Ocean action the rallying cry at Fiji Seascapes Symposium

“There is no climate action without ocean action” was the rallying cry from Fiji President, Ratu Wiliame Katonivere at the start of a three-day symposium on ocean conservation in Suva this week.

“As we call for ambitious yet specific global action to mitigate the effects of climate change, Fiji has simultaneously called for strong and urgent ocean action,” said President Ratu Wiliame opening the Fiji Seascape Symposium at the Grand Pacific Hotel yesterday.

“Our leadership role in the climate-ocean nexus transcends beyond our borders, across our Pacific seas on to other parts of the globe. 

“At the launch of this first ever Fiji Seascapes Symposium, I am hopeful that this three-day event will continue to reiterate and emphasise Fiji’s existing commitments and actions to protect its ocean home, to conserve as well as manage its marine resources in the face of climate change.”

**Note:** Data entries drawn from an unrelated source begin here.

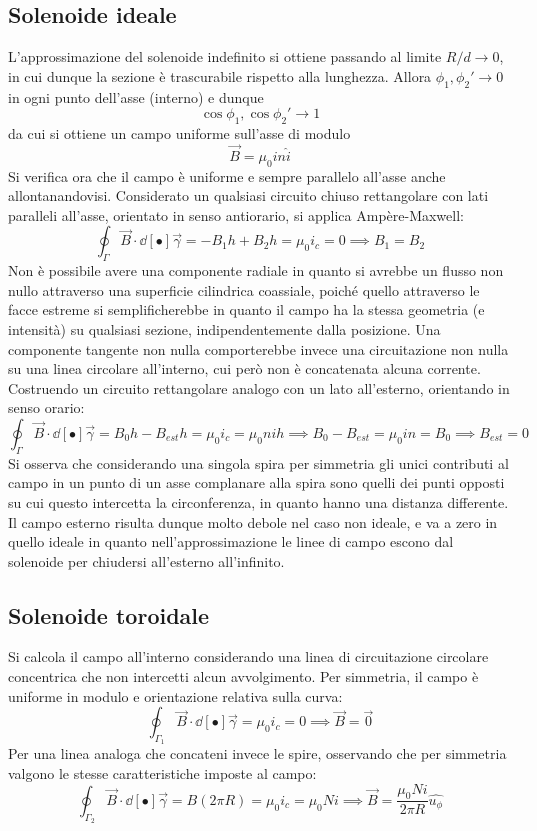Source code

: \subsection{Solenoide ideale}
L'approssimazione del solenoide indefinito si ottiene passando al limite $R/d \rightarrow 0$, in cui dunque la sezione è trascurabile rispetto alla lunghezza. Allora $\phi_1, \phi_2' \rightarrow 0$ in ogni punto dell'asse (interno) e dunque
\[\cos \phi_1, \cos \phi_2' \rightarrow 1\]
da cui si ottiene un campo uniforme sull'asse di modulo
\[\vec{B} = \mu_0 i n \hat{i}\]
Si verifica ora che il campo è uniforme e sempre parallelo all'asse anche allontanandovisi. Considerato un qualsiasi circuito chiuso rettangolare con lati paralleli all'asse, orientato in senso antiorario, si applica Ampère-Maxwell:
\[\oint_\Gamma \vec{B} \cdot \dd[•]{\vec{\gamma}} = - B_1 h + B_2 h = \mu_0 i_c = 0 \implies B_1 = B_2\]
Non è possibile avere una componente radiale in quanto si avrebbe un flusso non nullo attraverso una superficie cilindrica coassiale, poiché quello attraverso le facce estreme si semplificherebbe in quanto il campo ha la stessa geometria (e intensità) su qualsiasi sezione, indipendentemente dalla posizione. Una componente tangente non nulla comporterebbe invece una circuitazione non nulla su una linea circolare all'interno, cui però non è concatenata alcuna corrente.
\\Costruendo un circuito rettangolare analogo con un lato all'esterno, orientando in senso orario:
\[\oint_\Gamma \vec{B} \cdot \dd[•]{\vec{\gamma}} = B_0 h - B_{est} h = \mu_0 i_c = \mu_0 n i h \implies B_0 - B_{est} = \mu_0 i n = B_0 \implies B_{est} = 0\]
Si osserva che considerando una singola spira per simmetria gli unici contributi al campo in un punto di un asse complanare alla spira sono quelli dei punti opposti su cui questo intercetta la circonferenza, in quanto hanno una distanza differente. Il campo esterno risulta dunque molto debole nel caso non ideale, e va a zero in quello ideale in quanto nell'approssimazione le linee di campo escono dal solenoide per chiudersi all'esterno all'infinito.

\subsection{Solenoide toroidale}
Si calcola il campo all'interno considerando una linea di circuitazione circolare concentrica che non intercetti alcun avvolgimento. Per simmetria, il campo è uniforme in modulo e orientazione relativa sulla curva:
\[\oint_{\Gamma_1} \vec{B} \cdot \dd[•]{\vec{\gamma}} = \mu_0 i_c = 0 \implies \vec{B} = \vec{0}\]
Per una linea analoga che concateni invece le spire, osservando che per simmetria valgono le stesse caratteristiche imposte al campo:
\[\oint_{\Gamma_2} \vec{B} \cdot \dd[•]{\vec{\gamma}} = B (2 \pi R) = \mu_0 i_c = \mu_0 N i \implies \vec{B} = \frac{\mu_0 N i}{2 \pi R} \hat{u_\phi}\]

Coming close at the heels of last week’s Our Ocean Conference in Palau in the Pacific’s northwest, four leading international environmental conservation groups; Conservation International Fiji, Wildlife Conservation Society Fiji & Oceania, International Union for Conservation of Nature and World Wide Fund for Nature, have teamed up with the Fijian Government to sponsor the event.

Under the microscope at the symposium are the four seascapes Fiji has already established as part of the island nation’s voluntary commitment made at the United Nations Ocean Conference it co-hosted at the United Nations in New York with Sweden in 2017.

Combined, Fiji’s Great Sea Reef Seascape, Vatuira Seascape, Great Astrolobe Kadavu Seascape and the Lau Seascape mean that Fiji is well on its way in meeting its commitment to reserve 30% of its oceans as marine parks.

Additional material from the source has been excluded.